When it comes to tax time, if you were legally married on December 31st of the tax year, then you can claim your filing status as either married filing jointly or married filing separately. Now that the feds recognize same-sex marriage, the same choice applies to same-sex couples, too. 95% of American married couples will file jointly. That means both spouses combine all their incomes and expenses to figure their taxes. Generally, filing jointly lowers your tax bill because the tax rate is lower for married couples. If you have similar incomes and don’t have lots of deductions and don’t plan to itemize, married filing jointly is generally the way to go.

However, a small percentage of Americans may find it advantageous to check the box “Married Filing Separately”. This filing status absolves you of legal responsibility for your spouse’s tax return and may lower your Adjusted Gross Income (AGI), which is the number used to determine if you qualify for some types of deductions (e.g. medical and unreimbursed employee expenses), some tax credits, and your tax bill.
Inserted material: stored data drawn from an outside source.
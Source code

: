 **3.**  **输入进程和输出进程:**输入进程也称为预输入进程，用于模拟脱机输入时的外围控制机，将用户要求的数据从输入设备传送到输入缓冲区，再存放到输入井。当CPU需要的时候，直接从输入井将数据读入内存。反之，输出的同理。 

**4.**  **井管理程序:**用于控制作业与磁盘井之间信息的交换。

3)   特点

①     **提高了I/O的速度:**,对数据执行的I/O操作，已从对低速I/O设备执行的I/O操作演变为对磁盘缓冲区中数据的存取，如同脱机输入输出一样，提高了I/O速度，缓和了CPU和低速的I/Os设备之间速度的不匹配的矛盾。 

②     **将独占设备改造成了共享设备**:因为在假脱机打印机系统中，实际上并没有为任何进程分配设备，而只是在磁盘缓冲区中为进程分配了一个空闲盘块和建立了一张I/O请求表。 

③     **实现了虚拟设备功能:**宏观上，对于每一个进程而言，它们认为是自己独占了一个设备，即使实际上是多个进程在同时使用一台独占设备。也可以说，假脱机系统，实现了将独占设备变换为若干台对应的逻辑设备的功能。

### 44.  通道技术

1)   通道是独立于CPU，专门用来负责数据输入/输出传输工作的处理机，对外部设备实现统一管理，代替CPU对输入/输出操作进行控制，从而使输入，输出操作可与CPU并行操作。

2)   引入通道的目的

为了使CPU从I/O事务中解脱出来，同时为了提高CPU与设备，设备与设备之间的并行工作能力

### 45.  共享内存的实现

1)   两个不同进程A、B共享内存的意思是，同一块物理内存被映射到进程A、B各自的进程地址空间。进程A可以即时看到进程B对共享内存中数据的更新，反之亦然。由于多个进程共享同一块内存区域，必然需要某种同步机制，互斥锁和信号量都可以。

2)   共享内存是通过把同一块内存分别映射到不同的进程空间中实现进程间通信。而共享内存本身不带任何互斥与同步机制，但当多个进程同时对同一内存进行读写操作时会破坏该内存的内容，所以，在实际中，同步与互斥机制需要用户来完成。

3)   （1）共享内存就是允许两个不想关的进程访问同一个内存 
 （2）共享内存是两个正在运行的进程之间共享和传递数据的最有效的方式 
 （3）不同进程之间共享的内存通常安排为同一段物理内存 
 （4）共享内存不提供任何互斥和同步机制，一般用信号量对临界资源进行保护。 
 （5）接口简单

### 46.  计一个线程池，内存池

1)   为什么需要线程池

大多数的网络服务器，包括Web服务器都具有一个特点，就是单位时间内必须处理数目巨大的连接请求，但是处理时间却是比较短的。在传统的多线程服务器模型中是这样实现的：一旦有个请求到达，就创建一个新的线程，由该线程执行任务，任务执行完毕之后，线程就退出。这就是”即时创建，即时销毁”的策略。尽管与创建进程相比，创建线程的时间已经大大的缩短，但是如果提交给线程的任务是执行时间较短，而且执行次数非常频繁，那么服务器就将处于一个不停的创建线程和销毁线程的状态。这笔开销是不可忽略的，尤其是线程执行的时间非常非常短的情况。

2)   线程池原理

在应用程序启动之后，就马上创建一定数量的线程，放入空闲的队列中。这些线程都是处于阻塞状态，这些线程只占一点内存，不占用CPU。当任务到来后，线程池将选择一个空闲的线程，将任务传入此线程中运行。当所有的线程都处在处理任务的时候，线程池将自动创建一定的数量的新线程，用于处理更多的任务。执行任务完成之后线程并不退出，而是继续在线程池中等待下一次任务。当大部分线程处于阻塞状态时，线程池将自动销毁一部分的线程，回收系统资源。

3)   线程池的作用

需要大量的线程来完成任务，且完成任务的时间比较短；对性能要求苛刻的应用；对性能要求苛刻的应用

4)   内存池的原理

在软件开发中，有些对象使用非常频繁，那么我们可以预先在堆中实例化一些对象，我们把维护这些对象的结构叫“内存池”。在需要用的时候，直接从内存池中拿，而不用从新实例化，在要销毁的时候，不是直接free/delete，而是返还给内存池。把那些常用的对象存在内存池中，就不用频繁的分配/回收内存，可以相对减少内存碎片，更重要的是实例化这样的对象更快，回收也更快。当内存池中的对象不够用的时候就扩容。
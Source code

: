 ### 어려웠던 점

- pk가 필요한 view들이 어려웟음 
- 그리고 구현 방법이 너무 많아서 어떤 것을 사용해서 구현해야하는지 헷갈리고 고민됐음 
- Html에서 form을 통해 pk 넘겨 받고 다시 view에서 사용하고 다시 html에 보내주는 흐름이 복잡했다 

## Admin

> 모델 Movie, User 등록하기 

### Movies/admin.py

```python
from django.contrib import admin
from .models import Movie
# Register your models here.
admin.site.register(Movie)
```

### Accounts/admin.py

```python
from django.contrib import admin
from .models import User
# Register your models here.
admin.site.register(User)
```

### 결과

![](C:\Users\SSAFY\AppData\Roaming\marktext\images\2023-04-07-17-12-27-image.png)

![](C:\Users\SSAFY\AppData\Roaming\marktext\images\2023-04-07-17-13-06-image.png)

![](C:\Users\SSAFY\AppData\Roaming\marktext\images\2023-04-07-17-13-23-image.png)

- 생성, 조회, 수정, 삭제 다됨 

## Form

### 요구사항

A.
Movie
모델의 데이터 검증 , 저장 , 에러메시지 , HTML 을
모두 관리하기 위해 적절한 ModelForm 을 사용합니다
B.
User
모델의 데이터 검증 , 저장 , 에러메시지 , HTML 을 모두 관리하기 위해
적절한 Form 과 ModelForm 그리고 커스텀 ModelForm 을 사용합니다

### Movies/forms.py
The spouse who has the lower income may benefit most by filing separately.

For example if you and your spouse jointly have an AGI of $150,000, only medical expenses above $15,000 (10% AGI) would qualify for a deduction. If your individual AGI is $30,000 and you have $5000 in medical expenses during the year, you could claim $2000 (the amount over 10% of your AGI) in deductions if you filed separately. But beware…

Choosing the married filing separately has lots of special rules. This status prevents you from claiming a whole host of tax benefits including the Child & Dependent Care Tax Credit, student loan interest deduction, and others. In addition, both spouses must do the same thing – either itemize or not. Notable, too, is that those who select Married Filing Separately pay the highest tax rate of all the filing statuses.

In general, those couples with large disparities in income and qualifying deductions will benefit most from filing separately. However, you’ll want to calculate your taxes both ways and be sure to consult your knowledgeable and helpful tax advisor to determine which filing status benefits you most.